Will HB 42 Hurt Alternative High Schools?
The Columbia Tribune reported that Columbia Public Schools Superintendent Peter Stiepleman and other superintendents across the state are telling Gov. Nixon to veto House Bill 42. If signed into law, the bill would allow students to transfer from an unaccredited school into another district or charter school at the expense of the sending district.
HB 42 also would create a new accreditation process, in which individual schools, not districts, are accredited, as is currently the procedure. This would allow students attending unaccredited schools to first transfer into an accredited school within their home district if there is space available. In short, school-level accreditation is going to affect more than just districts like Normandy and Riverview Gardens.

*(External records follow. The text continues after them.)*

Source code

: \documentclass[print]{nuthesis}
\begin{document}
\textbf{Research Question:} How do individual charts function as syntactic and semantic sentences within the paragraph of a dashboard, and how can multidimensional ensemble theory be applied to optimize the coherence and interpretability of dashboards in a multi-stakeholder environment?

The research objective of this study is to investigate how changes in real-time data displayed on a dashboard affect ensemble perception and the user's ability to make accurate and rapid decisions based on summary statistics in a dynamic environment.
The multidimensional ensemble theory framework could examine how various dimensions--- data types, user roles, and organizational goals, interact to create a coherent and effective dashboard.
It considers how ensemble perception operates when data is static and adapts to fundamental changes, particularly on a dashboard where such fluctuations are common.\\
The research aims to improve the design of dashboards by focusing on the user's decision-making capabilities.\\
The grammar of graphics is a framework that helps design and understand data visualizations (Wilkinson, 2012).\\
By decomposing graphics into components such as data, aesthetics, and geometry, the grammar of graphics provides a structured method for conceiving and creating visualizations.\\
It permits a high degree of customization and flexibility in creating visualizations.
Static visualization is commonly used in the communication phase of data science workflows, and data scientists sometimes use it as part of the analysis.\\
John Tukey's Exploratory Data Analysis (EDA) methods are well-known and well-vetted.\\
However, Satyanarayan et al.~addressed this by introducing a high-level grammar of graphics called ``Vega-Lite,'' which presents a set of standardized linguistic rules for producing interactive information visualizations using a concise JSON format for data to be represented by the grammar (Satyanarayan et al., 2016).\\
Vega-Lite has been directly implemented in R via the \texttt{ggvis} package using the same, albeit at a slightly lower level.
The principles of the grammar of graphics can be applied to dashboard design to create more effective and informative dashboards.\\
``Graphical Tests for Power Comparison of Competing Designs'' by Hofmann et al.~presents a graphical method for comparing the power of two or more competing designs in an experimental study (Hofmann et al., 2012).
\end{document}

Stiepleman bases his concerns on the possible fate of a school in his district. Douglass High School is an alternative high school. Most alternative “schools” in Missouri are really programs carried out within a larger school, but Douglass is a stand-alone school. Under HB 42, the school would be accredited individually.

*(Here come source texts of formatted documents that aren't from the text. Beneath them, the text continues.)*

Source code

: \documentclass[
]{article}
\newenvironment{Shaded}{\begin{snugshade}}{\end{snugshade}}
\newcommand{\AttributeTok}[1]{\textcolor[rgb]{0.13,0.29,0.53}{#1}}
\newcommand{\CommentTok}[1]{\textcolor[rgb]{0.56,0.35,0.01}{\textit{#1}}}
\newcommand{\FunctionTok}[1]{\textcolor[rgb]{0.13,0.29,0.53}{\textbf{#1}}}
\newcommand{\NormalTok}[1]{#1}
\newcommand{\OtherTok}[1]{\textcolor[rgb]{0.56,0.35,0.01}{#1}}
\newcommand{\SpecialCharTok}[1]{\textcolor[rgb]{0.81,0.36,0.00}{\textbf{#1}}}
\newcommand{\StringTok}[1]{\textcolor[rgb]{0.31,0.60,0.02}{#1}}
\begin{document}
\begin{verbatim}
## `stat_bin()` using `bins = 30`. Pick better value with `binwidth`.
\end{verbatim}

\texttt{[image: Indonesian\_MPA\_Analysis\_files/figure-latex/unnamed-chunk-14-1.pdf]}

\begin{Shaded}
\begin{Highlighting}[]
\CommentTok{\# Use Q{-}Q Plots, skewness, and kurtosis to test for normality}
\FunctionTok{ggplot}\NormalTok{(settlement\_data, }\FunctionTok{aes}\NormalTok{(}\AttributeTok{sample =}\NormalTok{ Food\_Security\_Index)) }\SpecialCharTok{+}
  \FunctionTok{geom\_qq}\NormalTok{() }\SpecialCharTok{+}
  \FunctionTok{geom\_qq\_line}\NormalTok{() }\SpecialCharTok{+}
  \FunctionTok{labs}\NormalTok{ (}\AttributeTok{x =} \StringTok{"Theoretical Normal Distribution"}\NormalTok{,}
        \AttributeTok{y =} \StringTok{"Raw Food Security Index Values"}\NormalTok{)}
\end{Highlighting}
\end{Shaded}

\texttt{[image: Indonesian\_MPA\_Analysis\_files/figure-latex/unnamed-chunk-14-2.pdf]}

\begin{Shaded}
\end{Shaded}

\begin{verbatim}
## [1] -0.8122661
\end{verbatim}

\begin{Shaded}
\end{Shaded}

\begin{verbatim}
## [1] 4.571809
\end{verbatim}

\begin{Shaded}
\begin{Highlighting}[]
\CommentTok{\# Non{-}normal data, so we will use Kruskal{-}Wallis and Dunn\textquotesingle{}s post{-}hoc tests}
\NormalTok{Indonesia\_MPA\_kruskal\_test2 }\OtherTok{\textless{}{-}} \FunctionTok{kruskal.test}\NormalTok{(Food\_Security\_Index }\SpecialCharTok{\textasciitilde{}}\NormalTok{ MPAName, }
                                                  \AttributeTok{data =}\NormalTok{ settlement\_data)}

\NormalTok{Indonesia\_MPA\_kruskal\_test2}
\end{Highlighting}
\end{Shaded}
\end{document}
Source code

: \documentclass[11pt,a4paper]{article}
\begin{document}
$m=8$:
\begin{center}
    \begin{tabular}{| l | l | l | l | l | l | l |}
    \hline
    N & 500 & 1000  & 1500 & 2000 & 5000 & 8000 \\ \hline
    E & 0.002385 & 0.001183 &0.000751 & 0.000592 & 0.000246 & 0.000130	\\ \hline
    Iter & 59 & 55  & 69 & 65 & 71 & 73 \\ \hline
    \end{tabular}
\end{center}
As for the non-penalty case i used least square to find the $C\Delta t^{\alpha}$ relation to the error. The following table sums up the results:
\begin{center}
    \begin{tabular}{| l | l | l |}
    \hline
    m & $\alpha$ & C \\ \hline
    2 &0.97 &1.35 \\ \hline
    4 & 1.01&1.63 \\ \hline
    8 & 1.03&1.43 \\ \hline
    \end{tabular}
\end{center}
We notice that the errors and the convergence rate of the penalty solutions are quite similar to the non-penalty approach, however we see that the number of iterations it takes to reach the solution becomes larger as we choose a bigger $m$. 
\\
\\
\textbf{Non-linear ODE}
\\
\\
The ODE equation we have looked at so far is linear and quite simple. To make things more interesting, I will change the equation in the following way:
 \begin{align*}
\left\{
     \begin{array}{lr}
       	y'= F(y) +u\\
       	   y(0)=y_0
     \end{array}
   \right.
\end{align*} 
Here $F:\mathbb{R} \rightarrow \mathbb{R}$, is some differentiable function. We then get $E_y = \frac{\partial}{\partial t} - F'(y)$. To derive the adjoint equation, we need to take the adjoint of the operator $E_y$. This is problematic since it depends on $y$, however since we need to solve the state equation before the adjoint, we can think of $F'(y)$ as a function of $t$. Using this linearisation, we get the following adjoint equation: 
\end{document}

Stiepleman is worried that Douglass will not get a fair shake. As he put it, “Because of the population of fragile students at Douglass, the lack of Advanced Placement courses and other issues, it could become provisionally accredited. That designation is one step removed from being unaccredited, which could trigger student transfers.”
I recently reported on DeLaSalle Education Center, an alternative charter high school in Kansas City with similar fears. Like Douglass, DeLaSalle serves only at-risk students. As my video shows, students like senior K’ Von Williams are thriving at DeLaSalle.

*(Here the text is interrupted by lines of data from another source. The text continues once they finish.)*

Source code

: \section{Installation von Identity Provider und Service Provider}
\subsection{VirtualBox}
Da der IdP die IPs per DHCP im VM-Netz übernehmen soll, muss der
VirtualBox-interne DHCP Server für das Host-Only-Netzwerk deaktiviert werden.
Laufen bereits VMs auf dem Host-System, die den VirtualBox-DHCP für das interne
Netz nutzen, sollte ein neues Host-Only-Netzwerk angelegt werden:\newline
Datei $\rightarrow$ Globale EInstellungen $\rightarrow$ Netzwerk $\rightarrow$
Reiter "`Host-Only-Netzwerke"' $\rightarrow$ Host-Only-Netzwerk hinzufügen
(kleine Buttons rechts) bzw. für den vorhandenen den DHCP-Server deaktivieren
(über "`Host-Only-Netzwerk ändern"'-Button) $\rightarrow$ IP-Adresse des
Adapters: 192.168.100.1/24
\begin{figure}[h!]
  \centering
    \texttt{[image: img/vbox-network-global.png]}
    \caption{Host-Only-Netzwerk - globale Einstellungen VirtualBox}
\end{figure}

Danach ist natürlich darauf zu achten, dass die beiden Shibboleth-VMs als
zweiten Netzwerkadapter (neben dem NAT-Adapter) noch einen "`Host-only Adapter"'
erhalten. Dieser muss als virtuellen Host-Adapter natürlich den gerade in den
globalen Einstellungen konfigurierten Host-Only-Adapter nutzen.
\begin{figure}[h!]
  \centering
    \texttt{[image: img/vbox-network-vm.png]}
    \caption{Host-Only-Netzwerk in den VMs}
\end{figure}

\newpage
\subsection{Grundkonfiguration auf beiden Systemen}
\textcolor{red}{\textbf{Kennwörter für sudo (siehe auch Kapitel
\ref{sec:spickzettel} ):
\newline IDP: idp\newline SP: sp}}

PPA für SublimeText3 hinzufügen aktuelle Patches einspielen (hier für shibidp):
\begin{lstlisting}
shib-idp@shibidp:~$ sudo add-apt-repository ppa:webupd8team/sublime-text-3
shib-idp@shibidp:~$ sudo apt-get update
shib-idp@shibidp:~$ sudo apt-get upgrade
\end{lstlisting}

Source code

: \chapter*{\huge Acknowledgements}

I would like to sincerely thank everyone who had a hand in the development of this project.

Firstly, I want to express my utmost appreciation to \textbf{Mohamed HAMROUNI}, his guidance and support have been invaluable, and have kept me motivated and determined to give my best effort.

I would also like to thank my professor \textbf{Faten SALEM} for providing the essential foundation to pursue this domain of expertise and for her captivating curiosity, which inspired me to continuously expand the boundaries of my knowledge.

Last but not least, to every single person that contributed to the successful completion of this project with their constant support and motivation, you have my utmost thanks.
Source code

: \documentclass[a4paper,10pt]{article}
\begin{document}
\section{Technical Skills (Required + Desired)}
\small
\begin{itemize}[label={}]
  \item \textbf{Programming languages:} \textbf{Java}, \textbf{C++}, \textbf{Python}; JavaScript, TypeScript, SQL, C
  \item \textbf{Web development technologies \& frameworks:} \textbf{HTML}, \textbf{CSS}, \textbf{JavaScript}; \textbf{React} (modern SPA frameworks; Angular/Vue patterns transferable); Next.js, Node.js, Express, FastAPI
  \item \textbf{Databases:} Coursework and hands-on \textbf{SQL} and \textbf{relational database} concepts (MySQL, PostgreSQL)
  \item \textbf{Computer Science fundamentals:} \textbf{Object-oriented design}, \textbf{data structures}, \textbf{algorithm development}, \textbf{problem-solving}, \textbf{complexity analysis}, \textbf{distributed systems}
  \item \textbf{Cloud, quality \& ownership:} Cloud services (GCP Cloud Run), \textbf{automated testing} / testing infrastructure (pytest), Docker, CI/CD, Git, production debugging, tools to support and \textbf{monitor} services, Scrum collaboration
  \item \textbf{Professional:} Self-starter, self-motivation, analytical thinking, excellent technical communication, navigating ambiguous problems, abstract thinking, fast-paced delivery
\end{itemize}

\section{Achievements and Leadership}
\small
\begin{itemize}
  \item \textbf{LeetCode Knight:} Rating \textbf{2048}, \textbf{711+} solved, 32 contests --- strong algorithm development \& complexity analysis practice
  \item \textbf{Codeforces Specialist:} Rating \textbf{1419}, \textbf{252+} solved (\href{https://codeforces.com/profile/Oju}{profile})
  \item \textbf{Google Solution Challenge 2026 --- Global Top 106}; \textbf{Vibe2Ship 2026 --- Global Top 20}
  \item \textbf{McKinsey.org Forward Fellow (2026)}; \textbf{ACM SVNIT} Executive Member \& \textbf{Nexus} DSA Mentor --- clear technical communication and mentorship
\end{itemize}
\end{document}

Despite DeLaSalle’s low state standardized test scores, the charter school is delivering a quality service to both the community and students. If regulations are only based on test scores, they can miss the good things the school is doing.
Schools in Missouri should be held accountable for the quality of education that they provide for their students. But the mechanism by which those schools are held accountable has to be sensitive to different educational models (in the charter or traditional public sectors) and different populations of students across the state.
If HB 42 become law, DESE and the legislature will need to reevaluate the metrics Missouri uses to determine if a school is accredited or not. If they’re not careful, they could risk harming schools that are doing right by kids.